[Stored data entries]

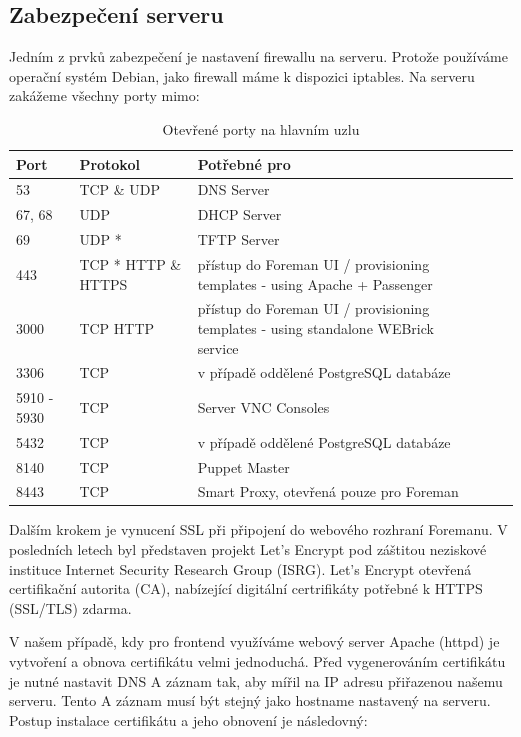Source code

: \documentclass[thesis=B,czech]{FITthesis}[2012/06/26]
\begin{document}
\subsection{Zabezpečení serveru}

Jedním z prvků zabezpečení je nastavení firewallu na serveru. Protože používáme operační systém Debian, jako firewall máme k dispozici iptables. Na serveru zakážeme všechny porty mimo:

\begin{table}[h]
\centering
\caption{Otevřené porty na hlavním uzlu}
\label{my-label}
\begin{tabular}{@{}lllll@{}}
\toprule

Port &	Protokol &	Potřebné pro  \\ \midrule
53 &	TCP \& UDP &	DNS Server \\
67, 68 &	UDP &	DHCP  Server \\
69 &	UDP	*&  TFTP Server \\
 443 &	TCP	* HTTP \& HTTPS & přístup do Foreman UI / provisioning templates - using Apache + Passenger \\
3000 &	TCP	HTTP & přístup do Foreman UI / provisioning templates - using standalone WEBrick service \\
3306 &	TCP &	v případě oddělené PostgreSQL databáze \\
5910 - 5930 &	TCP &	Server VNC Consoles \\
5432 &	TCP &	v případě oddělené PostgreSQL databáze \\
8140 &	TCP &	Puppet Master \\
8443 &	TCP &	Smart Proxy, otevřená pouze pro Foreman \\ \bottomrule
\end{tabular}
\end{table}

Dalším krokem je vynucení SSL při připojení do webového rozhraní Foremanu. V posledních letech byl představen projekt Let's Encrypt pod záštitou neziskové instituce Internet Security Research Group (ISRG). Let's Encrypt otevřená certifikační autorita (CA), nabízející digitální certrifikáty potřebné k HTTPS (SSL/TLS) zdarma.

V našem případě, kdy pro frontend využíváme webový server Apache (httpd) je vytvoření a obnova certifikátu velmi jednoduchá. Před vygenerováním certifikátu je nutné nastavit DNS A záznam tak, aby mířil na IP adresu přiřazenou našemu serveru. Tento A záznam musí být stejný jako hostname nastavený na serveru.  Postup instalace certifikátu a jeho obnovení je následovný:
\end{document}
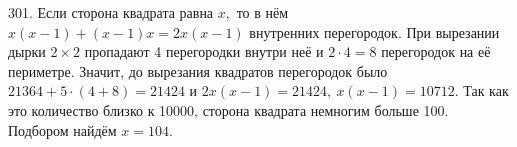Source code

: 301. Если сторона квадрата равна $x,$ то в нём $x(x-1)+(x-1)x=2x(x-1)$ внутренних перегородок. При вырезании дырки $2\times2$ пропадают 4 перегородки внутри неё и $2\cdot4=8$ перегородок на её периметре. Значит, до вырезания квадратов перегородок было $21364+5\cdot(4+8)=21424$ и $2x(x-1)=21424,\ x(x-1)=10712.$ Так как это количество близко к 10000, сторона квадрата немногим больше 100. Подбором найдём $x=104.$\\
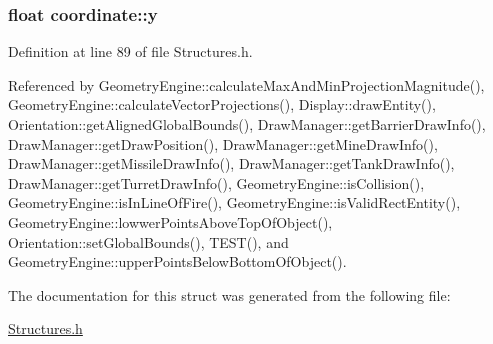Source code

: \hypertarget{structcoordinate_ad48911206c84b1a8306a7023900ff622}{
\subsubsection[{y}]{\setlength{\rightskip}{0pt plus 5cm}float coordinate\-::y}}\label{structcoordinate_ad48911206c84b1a8306a7023900ff622}


Definition at line 89 of file Structures.\-h.



Referenced by Geometry\-Engine\-::calculate\-Max\-And\-Min\-Projection\-Magnitude(), Geometry\-Engine\-::calculate\-Vector\-Projections(), Display\-::draw\-Entity(), Orientation\-::get\-Aligned\-Global\-Bounds(), Draw\-Manager\-::get\-Barrier\-Draw\-Info(), Draw\-Manager\-::get\-Draw\-Position(), Draw\-Manager\-::get\-Mine\-Draw\-Info(), Draw\-Manager\-::get\-Missile\-Draw\-Info(), Draw\-Manager\-::get\-Tank\-Draw\-Info(), Draw\-Manager\-::get\-Turret\-Draw\-Info(), Geometry\-Engine\-::is\-Collision(), Geometry\-Engine\-::is\-In\-Line\-Of\-Fire(), Geometry\-Engine\-::is\-Valid\-Rect\-Entity(), Geometry\-Engine\-::lowwer\-Points\-Above\-Top\-Of\-Object(), Orientation\-::set\-Global\-Bounds(), T\-E\-S\-T(), and Geometry\-Engine\-::upper\-Points\-Below\-Bottom\-Of\-Object().



The documentation for this struct was generated from the following file\-:\begin{DoxyCompactItemize}
\item 
\hyperlink{Structures_8h}{Structures.\-h}\end{DoxyCompactItemize}
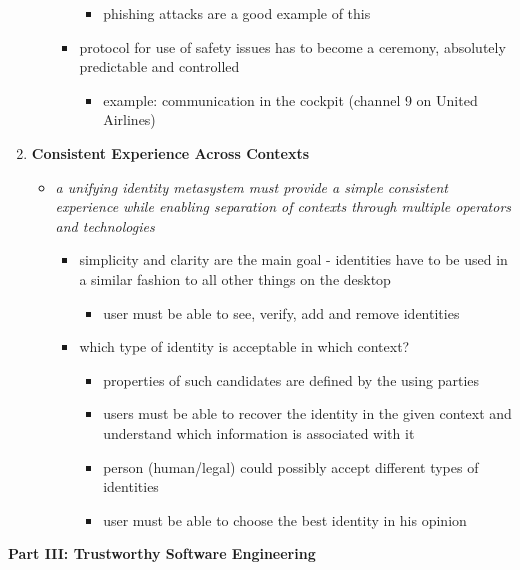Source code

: \documentclass[11pt]{article}
\begin{document}
\begin{enumerate}
\begin{itemize}
\begin{itemize}
\begin{itemize}
\item phishing attacks are a good example of this
\end{itemize}
\item protocol for use of safety issues has to become a ceremony, absolutely predictable and controlled
\begin{itemize}
\item example: communication in the cockpit (channel 9 on United Airlines)
\end{itemize}
\end{itemize}
\end{itemize}
\item \textbf{Consistent Experience Across Contexts}
\begin{itemize}
\item \emph{a unifying identity metasystem must provide a simple consistent experience while enabling separation of contexts through multiple operators and technologies}
\begin{itemize}
\item simplicity and clarity are the main goal - identities have to be used in a similar fashion to all other things on the desktop
\begin{itemize}
\item user must be able to see, verify, add and remove identities
\end{itemize}
\item which type of identity is acceptable in which context?
\begin{itemize}
\item properties of such candidates are defined by the using parties
\item users must be able to recover the identity in the given context and understand which information is associated with it
\item person (human/legal) could possibly accept different types of identities
\item user must be able to choose the best identity in his opinion
\end{itemize}
\end{itemize}
\end{itemize}
\end{enumerate}
\textbf{Part III: Trustworthy Software Engineering}\\
\end{document}
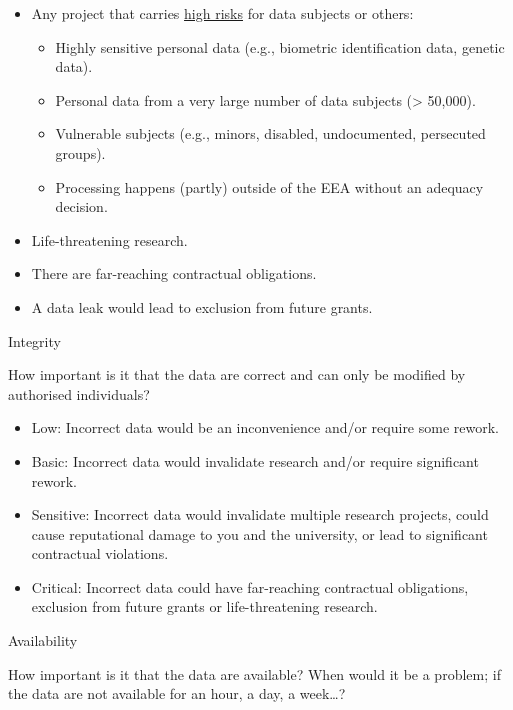 \documentclass[
]{book}
\providecommand{\tightlist}{%
  \setlength{\itemsep}{0pt}\setlength{\parskip}{0pt}}
\begin{document}
\begin{itemize}
  \begin{itemize}
  \tightlist
  \item
    Any project that carries \protect\hyperlink{high-risk-processing}{high risks} for data
    subjects or others:

    \begin{itemize}
    \tightlist
    \item
      Highly sensitive personal data (e.g., biometric identification data,
      genetic data).
    \item
      Personal data from a very large number of data subjects (\textgreater{} 50,000).
    \item
      Vulnerable subjects (e.g., minors, disabled, undocumented, persecuted groups).
    \item
      Processing happens (partly) outside of the EEA without an adequacy decision.
    \end{itemize}
  \item
    Life-threatening research.
  \item
    There are far-reaching contractual obligations.
  \item
    A data leak would lead to exclusion from future grants.
  \end{itemize}
\end{itemize}

Integrity

How important is it that the data are correct and can only be modified by
authorised individuals?

\begin{itemize}
\tightlist
\item
  Low: Incorrect data would be an inconvenience and/or require some rework.
\item
  Basic: Incorrect data would invalidate research and/or require significant
  rework.
\item
  Sensitive: Incorrect data would invalidate multiple research projects, could
  cause reputational damage to you and the university, or lead to significant
  contractual violations.
\item
  Critical: Incorrect data could have far-reaching contractual obligations,
  exclusion from future grants or life-threatening research.
\end{itemize}

Availability

How important is it that the data are available? When would it be a problem; if
the data are not available for an hour, a day, a week\ldots?
\end{document}
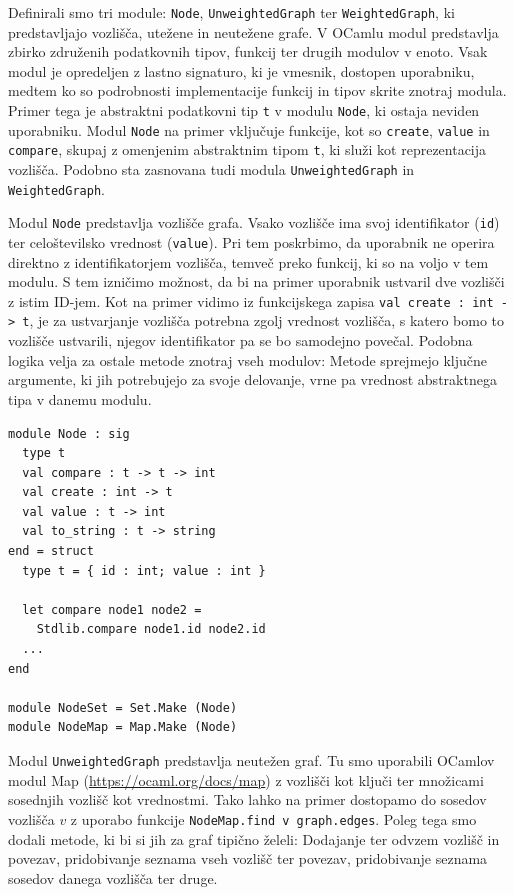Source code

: \documentclass[mat1, tisk]{fmfdelo}
\begin{document}
Definirali smo tri module: \texttt{Node}, \texttt{UnweightedGraph} ter \texttt{WeightedGraph}, ki predstavljajo
vozlišča, utežene in neutežene grafe. V OCamlu modul predstavlja zbirko združenih podatkovnih tipov, funkcij ter drugih modulov v enoto.
Vsak modul je opredeljen z lastno signaturo, ki je vmesnik, dostopen uporabniku, medtem ko so podrobnosti
implementacije funkcij in tipov skrite znotraj modula. 
Primer tega je abstraktni podatkovni tip \texttt{t} v modulu \texttt{Node}, ki ostaja neviden uporabniku.
Modul \texttt{Node} na primer vključuje funkcije, kot so \texttt{create}, \texttt{value} in \texttt{compare},
skupaj z omenjenim abstraktnim tipom \texttt{t}, ki služi kot reprezentacija vozlišča.
Podobno sta zasnovana tudi modula \texttt{UnweightedGraph} in \texttt{WeightedGraph}.

Modul \texttt{Node} predstavlja vozlišče grafa. 
Vsako vozlišče ima svoj identifikator (\texttt{id}) ter celoštevilsko vrednost (\texttt{value}). Pri tem poskrbimo, da uporabnik ne 
operira direktno z identifikatorjem vozlišča, temveč preko funkcij, ki so na voljo v tem modulu.
S tem izničimo možnost, da bi na primer uporabnik ustvaril dve vozlišči z istim ID-jem. 
Kot na primer vidimo iz funkcijskega zapisa \texttt{val create : int -> t}, je za ustvarjanje vozlišča potrebna
zgolj vrednost vozlišča, s katero bomo to vozlišče ustvarili, njegov identifikator pa se bo samodejno povečal.
Podobna logika velja za ostale metode znotraj vseh modulov: Metode sprejmejo ključne argumente, ki jih potrebujejo
za svoje delovanje, vrne pa vrednost abstraktnega tipa v danemu modulu.

\begin{lstlisting}
module Node : sig
  type t
  val compare : t -> t -> int
  val create : int -> t
  val value : t -> int
  val to_string : t -> string
end = struct
  type t = { id : int; value : int }

  let compare node1 node2 = 
    Stdlib.compare node1.id node2.id
  ...
end

module NodeSet = Set.Make (Node)
module NodeMap = Map.Make (Node)

\end{lstlisting}

Modul \texttt{UnweightedGraph} predstavlja neutežen graf.
Tu smo uporabili OCamlov modul Map (\url{https://ocaml.org/docs/map}) z vozlišči kot ključi ter množicami sosednjih vozlišč
kot vrednostmi. Tako lahko na primer dostopamo do sosedov vozlišča $v$ z uporabo funkcije \texttt{NodeMap.find v graph.edges}.
Poleg tega smo dodali metode, ki bi si jih za graf tipično želeli: Dodajanje ter odvzem
vozlišč in povezav, pridobivanje seznama vseh vozlišč ter povezav, pridobivanje seznama sosedov danega vozlišča
ter druge.
\end{document}
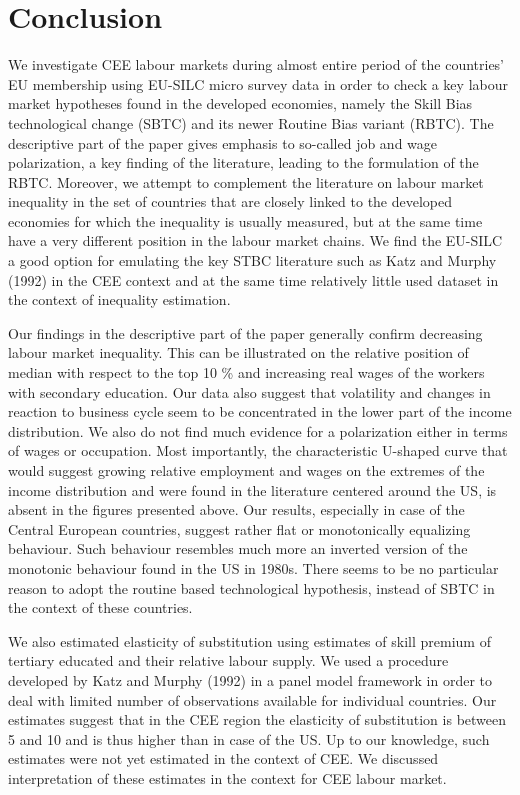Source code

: \documentclass{article}
\begin{document}
\section{Conclusion}
We investigate CEE labour markets during almost entire period of the countries' EU membership using EU-SILC micro survey data in order to check a key labour market hypotheses found in the developed economies, namely the Skill Bias technological change (SBTC) and its newer Routine Bias variant (RBTC). The descriptive part of the paper gives emphasis to so-called job and wage polarization, a key finding of the literature, leading to the formulation of the RBTC.
Moreover, we attempt to complement the literature on labour market inequality in the set of countries that are closely linked to the developed economies for which the inequality is usually measured, but at the same time have a very different position in the labour market chains. We find the EU-SILC a good option for emulating the key STBC literature such as Katz and Murphy (1992) in the CEE context and at the same time relatively little used dataset in the context of inequality estimation.

Our findings in the descriptive part of the paper generally confirm decreasing labour market inequality. This can be illustrated on the relative position of median with respect to the top 10 \% and increasing real wages of the workers with secondary education. Our data also suggest that volatility and changes in reaction to business cycle seem to be concentrated in the lower part of the income distribution.
We also do not find much evidence for a polarization either in terms of wages or occupation. Most importantly, the characteristic U-shaped curve that would suggest growing relative employment and wages on the extremes of the income distribution and were found in the literature centered around the US, is absent in the figures presented above. Our results, especially in case of the Central European countries, suggest rather flat or monotonically equalizing behaviour. Such behaviour resembles much more an inverted version of the monotonic behaviour found in the US in 1980s. There seems to be no particular reason to adopt the routine based technological hypothesis, instead of SBTC in the context of these countries. 

We also estimated elasticity of substitution using estimates of skill premium of tertiary educated and their relative labour supply. We used a procedure developed by Katz and Murphy (1992) in a panel model framework in order to deal with limited number of observations available for individual countries. Our estimates suggest that in the CEE region the elasticity of substitution is between 5 and 10 and is thus higher than in case of the US. Up to our knowledge, such estimates were not yet estimated in the context of CEE. We discussed interpretation of these estimates in the context for CEE labour market.
\end{document}
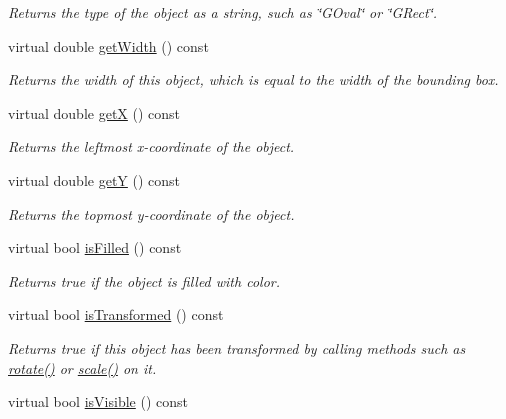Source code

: \begin{DoxyCompactItemize}
\begin{DoxyCompactList}\small\item\em Returns the type of the object as a string, such as {\ttfamily \char`\"{}\+G\+Oval\char`\"{}} or {\ttfamily \char`\"{}\+G\+Rect\char`\"{}}. \end{DoxyCompactList}\item 
virtual double \mbox{\hyperlink{classsgl_1_1GObject_a0ed2965abd4f5701d2cadf71239faf19}{get\+Width}} () const
\begin{DoxyCompactList}\small\item\em Returns the width of this object, which is equal to the width of the bounding box. \end{DoxyCompactList}\item 
virtual double \mbox{\hyperlink{classsgl_1_1GObject_a344385751bee0720059403940d57a13e}{getX}} () const
\begin{DoxyCompactList}\small\item\em Returns the leftmost {\itshape x}-\/coordinate of the object. \end{DoxyCompactList}\item 
virtual double \mbox{\hyperlink{classsgl_1_1GObject_aafa51c7f8f38a09febbb9ce7853f77b4}{getY}} () const
\begin{DoxyCompactList}\small\item\em Returns the topmost {\itshape y}-\/coordinate of the object. \end{DoxyCompactList}\item 
virtual bool \mbox{\hyperlink{classsgl_1_1GObject_a11c404f106940c201b6f326e0355c150}{is\+Filled}} () const
\begin{DoxyCompactList}\small\item\em Returns {\ttfamily true} if the object is filled with color. \end{DoxyCompactList}\item 
virtual bool \mbox{\hyperlink{classsgl_1_1GObject_a9de207581cfa4ca1eaa06da5f29b75fc}{is\+Transformed}} () const
\begin{DoxyCompactList}\small\item\em Returns {\ttfamily true} if this object has been transformed by calling methods such as \mbox{\hyperlink{classsgl_1_1GObject_ae1ffaa12185dfd5ba464f7d87c329e26}{rotate()}} or \mbox{\hyperlink{classsgl_1_1GObject_ad2e1900f730475c2d044817db03b38d6}{scale()}} on it. \end{DoxyCompactList}\item 
virtual bool \mbox{\hyperlink{classsgl_1_1GObject_a9d8a6cfb13917785c143e74d40e4e2be}{is\+Visible}} () const

\end{DoxyCompactItemize}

Assignment:
A single number is the whole answer: the tally of lines above that contain "subjects".

Output:
3